Experts have said rising external debt signals mismanagement of the economy and portrays a gloomy picture going ahead as the economy has not been growing at a pace that would place the country in a good position to pay back loans when they become due.
Giving a ministerial statement on the status of public debt to the current meeting of Parliament, Minister of Finance, Economic Planning and Development, Goodall Gondwe, said, cumulatively, the country has borrowed over $6 billion from external sources to finance development interventions from the time the country attained self-government in 1964 to date.
In reaction, Chancellor College Economics Professor, Ben Kalua, said it is worrying that the country is slipping back to a debt burden similar to the period before 2006 when the World Bank and the International Monetary Fund (IMF) wrote off Malawi’s external debt under the Enhanced Heavily Indebted Poor Countries (Hipc) Initiative and the Multilateral Debt Relief Initiative.

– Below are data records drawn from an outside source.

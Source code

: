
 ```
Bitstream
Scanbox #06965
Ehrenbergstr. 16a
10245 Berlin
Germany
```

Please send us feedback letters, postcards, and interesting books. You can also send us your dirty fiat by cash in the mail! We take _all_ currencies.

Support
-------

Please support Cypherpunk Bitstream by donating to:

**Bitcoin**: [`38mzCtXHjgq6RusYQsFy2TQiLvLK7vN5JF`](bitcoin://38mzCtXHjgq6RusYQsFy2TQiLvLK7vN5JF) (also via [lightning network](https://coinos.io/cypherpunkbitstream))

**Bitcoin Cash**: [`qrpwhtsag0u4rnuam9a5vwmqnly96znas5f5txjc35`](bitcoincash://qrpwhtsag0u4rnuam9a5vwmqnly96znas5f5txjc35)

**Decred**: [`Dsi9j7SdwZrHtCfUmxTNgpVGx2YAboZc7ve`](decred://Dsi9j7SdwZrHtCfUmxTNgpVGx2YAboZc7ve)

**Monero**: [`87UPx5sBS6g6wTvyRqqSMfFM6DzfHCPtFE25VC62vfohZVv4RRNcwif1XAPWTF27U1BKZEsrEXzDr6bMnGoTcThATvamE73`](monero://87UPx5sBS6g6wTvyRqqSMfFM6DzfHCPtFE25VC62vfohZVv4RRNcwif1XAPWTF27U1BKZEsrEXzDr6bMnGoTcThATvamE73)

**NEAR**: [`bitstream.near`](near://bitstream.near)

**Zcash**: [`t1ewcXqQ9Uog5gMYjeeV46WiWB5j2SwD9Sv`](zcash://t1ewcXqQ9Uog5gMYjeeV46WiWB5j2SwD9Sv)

As a result of reaching the Hipc completion point, Malawi received an equivalent of $3.1 billion in total nominal debt relief.

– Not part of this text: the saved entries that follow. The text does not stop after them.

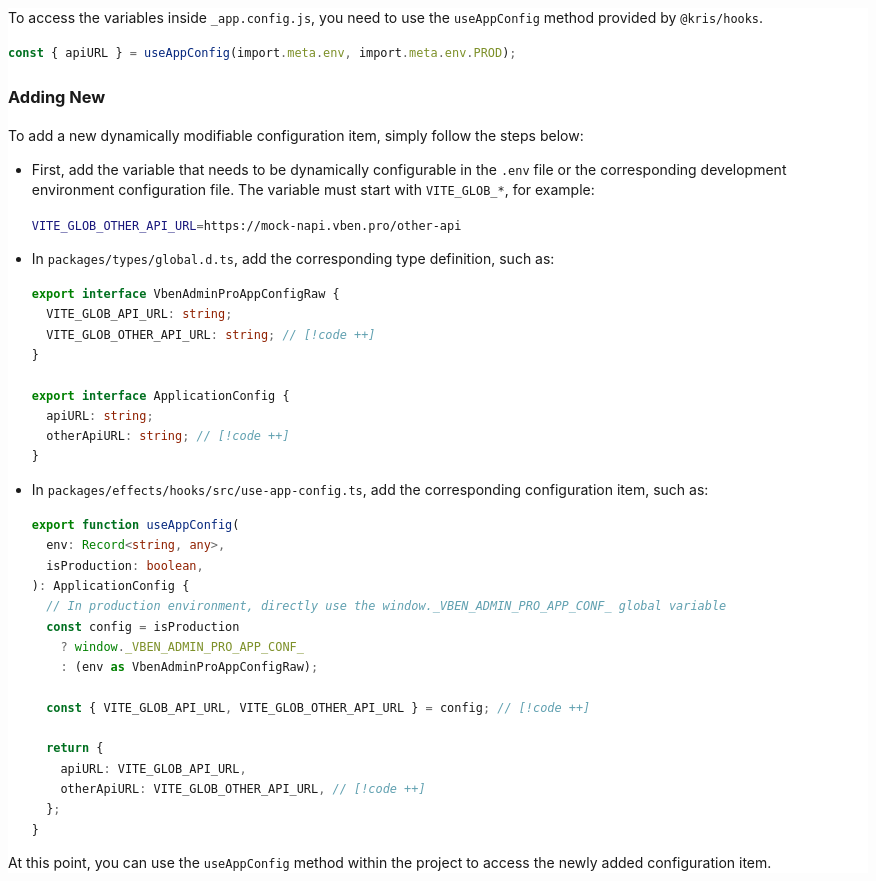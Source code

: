 To access the variables inside `_app.config.js`, you need to use the `useAppConfig` method provided by `@kris/hooks`.

```ts
const { apiURL } = useAppConfig(import.meta.env, import.meta.env.PROD);
```

### Adding New

To add a new dynamically modifiable configuration item, simply follow the steps below:

- First, add the variable that needs to be dynamically configurable in the `.env` file or the corresponding development environment configuration file. The variable must start with `VITE_GLOB_*`, for example:

  ```bash
  VITE_GLOB_OTHER_API_URL=https://mock-napi.vben.pro/other-api
  ```

- In `packages/types/global.d.ts`, add the corresponding type definition, such as:

  ```ts
  export interface VbenAdminProAppConfigRaw {
    VITE_GLOB_API_URL: string;
    VITE_GLOB_OTHER_API_URL: string; // [!code ++]
  }

  export interface ApplicationConfig {
    apiURL: string;
    otherApiURL: string; // [!code ++]
  }
  ```

- In `packages/effects/hooks/src/use-app-config.ts`, add the corresponding configuration item, such as:

  ```ts
  export function useAppConfig(
    env: Record<string, any>,
    isProduction: boolean,
  ): ApplicationConfig {
    // In production environment, directly use the window._VBEN_ADMIN_PRO_APP_CONF_ global variable
    const config = isProduction
      ? window._VBEN_ADMIN_PRO_APP_CONF_
      : (env as VbenAdminProAppConfigRaw);

    const { VITE_GLOB_API_URL, VITE_GLOB_OTHER_API_URL } = config; // [!code ++]

    return {
      apiURL: VITE_GLOB_API_URL,
      otherApiURL: VITE_GLOB_OTHER_API_URL, // [!code ++]
    };
  }
  ```

At this point, you can use the `useAppConfig` method within the project to access the newly added configuration item.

At that time, the debt stock fell drastically to just under $500 million, representing 11 percent of Gross Domestic Product (GDP).
Currently, according to Gondwe, external debt to GDP ratio is at 20 percent against a recommended threshold of 30 percent.

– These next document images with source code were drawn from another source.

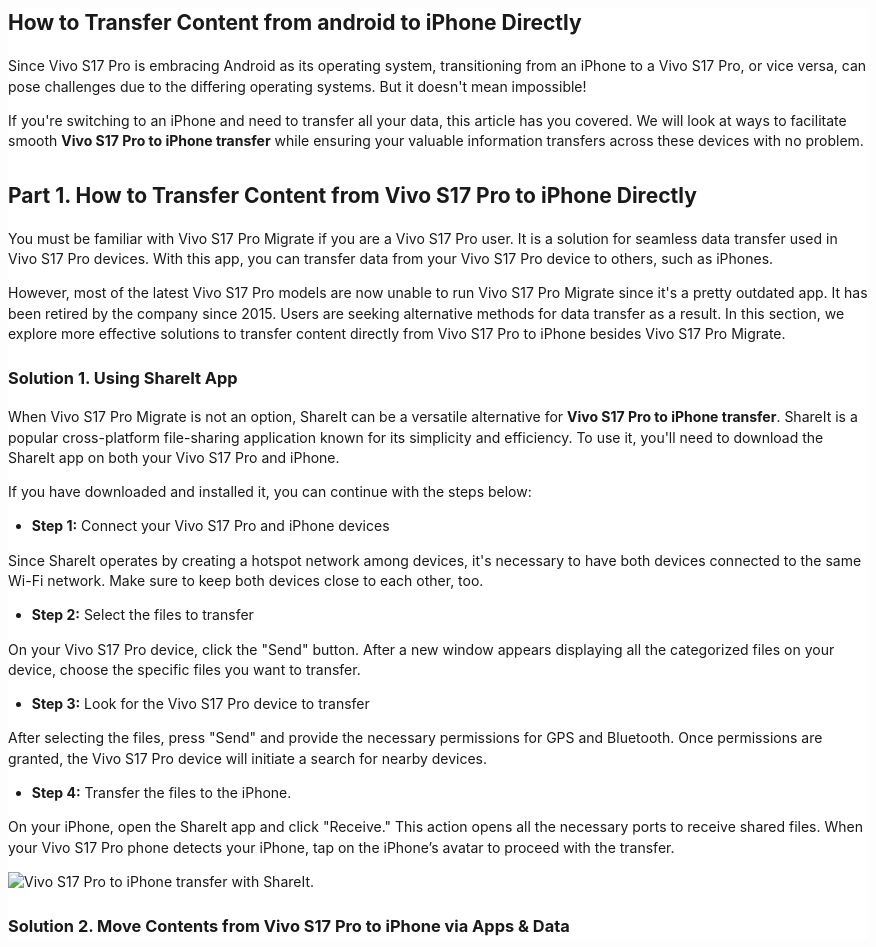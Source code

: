 ## How to Transfer Content from android to iPhone Directly

Since Vivo S17 Pro is embracing Android as its operating system, transitioning from an iPhone to a Vivo S17 Pro, or vice versa, can pose challenges due to the differing operating systems. But it doesn't mean impossible!

If you're switching to an iPhone and need to transfer all your data, this article has you covered. We will look at ways to facilitate smooth **Vivo S17 Pro to iPhone transfer** while ensuring your valuable information transfers across these devices with no problem.

## Part 1. How to Transfer Content from Vivo S17 Pro to iPhone Directly

You must be familiar with Vivo S17 Pro Migrate if you are a Vivo S17 Pro user. It is a solution for seamless data transfer used in Vivo S17 Pro devices. With this app, you can transfer data from your Vivo S17 Pro device to others, such as iPhones.

However, most of the latest Vivo S17 Pro models are now unable to run Vivo S17 Pro Migrate since it's a pretty outdated app. It has been retired by the company since 2015. Users are seeking alternative methods for data transfer as a result. In this section, we explore more effective solutions to transfer content directly from Vivo S17 Pro to iPhone besides Vivo S17 Pro Migrate.

### Solution 1. Using ShareIt App

When Vivo S17 Pro Migrate is not an option, ShareIt can be a versatile alternative for **Vivo S17 Pro to iPhone transfer**. ShareIt is a popular cross-platform file-sharing application known for its simplicity and efficiency. To use it, you'll need to download the ShareIt app on both your Vivo S17 Pro and iPhone.

If you have downloaded and installed it, you can continue with the steps below:

- **Step 1:** Connect your Vivo S17 Pro and iPhone devices

Since ShareIt operates by creating a hotspot network among devices, it's necessary to have both devices connected to the same Wi-Fi network. Make sure to keep both devices close to each other, too.

- **Step 2:** Select the files to transfer

On your Vivo S17 Pro device, click the "Send" button. After a new window appears displaying all the categorized files on your device, choose the specific files you want to transfer.

- **Step 3:** Look for the Vivo S17 Pro device to transfer

After selecting the files, press "Send" and provide the necessary permissions for GPS and Bluetooth. Once permissions are granted, the Vivo S17 Pro device will initiate a search for nearby devices.

- **Step 4:** Transfer the files to the iPhone.

On your iPhone, open the ShareIt app and click "Receive." This action opens all the necessary ports to receive shared files. When your Vivo S17 Pro phone detects your iPhone, tap on the iPhone’s avatar to proceed with the transfer.

![Vivo S17 Pro to iPhone transfer with ShareIt.](https://images.wondershare.com/drfone/article/2024/01/transfer-data-from-motorola-to-iphone-1.jpg)

### Solution 2. Move Contents from Vivo S17 Pro to iPhone via Apps & Data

But Kalua said accumulating huge debt stock is not sustainable and that Malawi cannot continue to rely on its development partners for debt forgiveness.
“Government should know that this is not a good sign coming from a period of debt forgiveness not so long ago,” he said.
In a separate interview, Economics Association of Malawi President, Chikumbutso Kalilombe, said Malawi is shooting itself in the foot by accumulating more debt stock as any economic gains made will be channeled towards servicing the debt burden.
Kalilombe further said it should be a concern if the loans are being used to cover fiscal deficits rather than being invested in boosting economic growth.
Going forward, he said, there is need to keep growing the economy by channelling resources to infrastructure development, realistic budgeting and clearing out private sector arrears so that industry can have room to thrive.
Economic growth has largely been sluggish, decelerating to 2.7 percent in 2016.
This year, the central bank has projected growth at 5.5 percent while the World Bank forecasts GDP growth rate to rebound to about 4.5 percent on the back of improved weather patterns.